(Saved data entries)
Start of Block
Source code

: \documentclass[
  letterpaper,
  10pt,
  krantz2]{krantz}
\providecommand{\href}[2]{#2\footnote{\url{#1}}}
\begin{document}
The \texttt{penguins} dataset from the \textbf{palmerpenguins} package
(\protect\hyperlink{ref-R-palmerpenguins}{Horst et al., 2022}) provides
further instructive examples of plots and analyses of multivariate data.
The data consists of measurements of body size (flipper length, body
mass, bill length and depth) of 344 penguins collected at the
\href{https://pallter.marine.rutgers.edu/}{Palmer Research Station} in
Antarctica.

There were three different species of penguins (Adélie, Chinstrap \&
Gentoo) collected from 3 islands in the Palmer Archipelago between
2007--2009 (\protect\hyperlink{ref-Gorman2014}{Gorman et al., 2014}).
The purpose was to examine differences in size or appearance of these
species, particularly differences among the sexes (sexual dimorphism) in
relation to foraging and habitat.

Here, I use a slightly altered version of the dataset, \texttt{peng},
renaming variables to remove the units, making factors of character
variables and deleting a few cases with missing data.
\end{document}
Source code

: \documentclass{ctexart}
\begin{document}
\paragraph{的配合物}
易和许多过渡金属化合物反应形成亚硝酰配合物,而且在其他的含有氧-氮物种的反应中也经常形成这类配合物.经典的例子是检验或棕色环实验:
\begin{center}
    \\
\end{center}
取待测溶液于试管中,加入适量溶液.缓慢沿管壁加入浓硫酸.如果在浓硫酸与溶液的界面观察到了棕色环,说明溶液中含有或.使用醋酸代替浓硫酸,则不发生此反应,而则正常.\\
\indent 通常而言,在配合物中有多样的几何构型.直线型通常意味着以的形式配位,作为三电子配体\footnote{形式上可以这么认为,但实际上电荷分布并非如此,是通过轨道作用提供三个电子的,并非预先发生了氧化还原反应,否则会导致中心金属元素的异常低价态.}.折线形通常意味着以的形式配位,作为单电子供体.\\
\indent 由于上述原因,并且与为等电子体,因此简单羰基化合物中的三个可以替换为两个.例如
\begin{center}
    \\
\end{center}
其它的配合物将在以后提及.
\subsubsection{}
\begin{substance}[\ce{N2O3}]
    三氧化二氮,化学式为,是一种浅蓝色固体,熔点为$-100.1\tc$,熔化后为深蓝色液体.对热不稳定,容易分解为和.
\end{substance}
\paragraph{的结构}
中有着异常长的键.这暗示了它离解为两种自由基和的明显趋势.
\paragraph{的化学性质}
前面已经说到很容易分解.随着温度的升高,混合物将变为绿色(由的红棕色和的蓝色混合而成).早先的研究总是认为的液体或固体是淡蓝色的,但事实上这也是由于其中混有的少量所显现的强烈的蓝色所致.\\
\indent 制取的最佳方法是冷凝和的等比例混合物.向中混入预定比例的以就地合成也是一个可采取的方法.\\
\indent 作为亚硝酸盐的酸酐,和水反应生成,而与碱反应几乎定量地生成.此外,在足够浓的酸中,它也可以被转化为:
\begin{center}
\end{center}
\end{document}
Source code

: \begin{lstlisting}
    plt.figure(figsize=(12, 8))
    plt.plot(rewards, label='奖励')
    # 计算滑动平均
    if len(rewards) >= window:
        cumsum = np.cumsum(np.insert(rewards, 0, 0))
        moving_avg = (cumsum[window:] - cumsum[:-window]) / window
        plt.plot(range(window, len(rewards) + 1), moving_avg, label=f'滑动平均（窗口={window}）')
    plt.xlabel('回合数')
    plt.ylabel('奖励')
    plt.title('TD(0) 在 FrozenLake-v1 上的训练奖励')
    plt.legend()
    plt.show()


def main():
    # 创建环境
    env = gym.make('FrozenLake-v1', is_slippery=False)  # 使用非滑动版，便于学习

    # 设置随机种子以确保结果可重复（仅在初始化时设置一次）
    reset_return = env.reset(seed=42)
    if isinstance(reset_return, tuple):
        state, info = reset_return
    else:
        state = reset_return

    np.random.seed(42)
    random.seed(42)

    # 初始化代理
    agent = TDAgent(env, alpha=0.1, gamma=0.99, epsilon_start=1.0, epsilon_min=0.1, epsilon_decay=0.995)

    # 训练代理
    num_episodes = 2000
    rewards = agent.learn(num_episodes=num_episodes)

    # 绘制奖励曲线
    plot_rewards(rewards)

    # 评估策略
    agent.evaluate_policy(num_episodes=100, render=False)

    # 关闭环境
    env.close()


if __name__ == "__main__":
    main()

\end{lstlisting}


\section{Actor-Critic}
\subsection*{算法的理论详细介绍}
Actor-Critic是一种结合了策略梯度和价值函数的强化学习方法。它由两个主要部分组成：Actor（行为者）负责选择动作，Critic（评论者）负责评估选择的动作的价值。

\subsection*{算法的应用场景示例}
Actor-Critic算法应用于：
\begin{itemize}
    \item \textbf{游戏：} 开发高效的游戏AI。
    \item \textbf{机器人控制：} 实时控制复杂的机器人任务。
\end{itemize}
End of Block
What you have to do:
Using the data above, establish how many lines include the word "False"; the reply is that number only.

Result:
2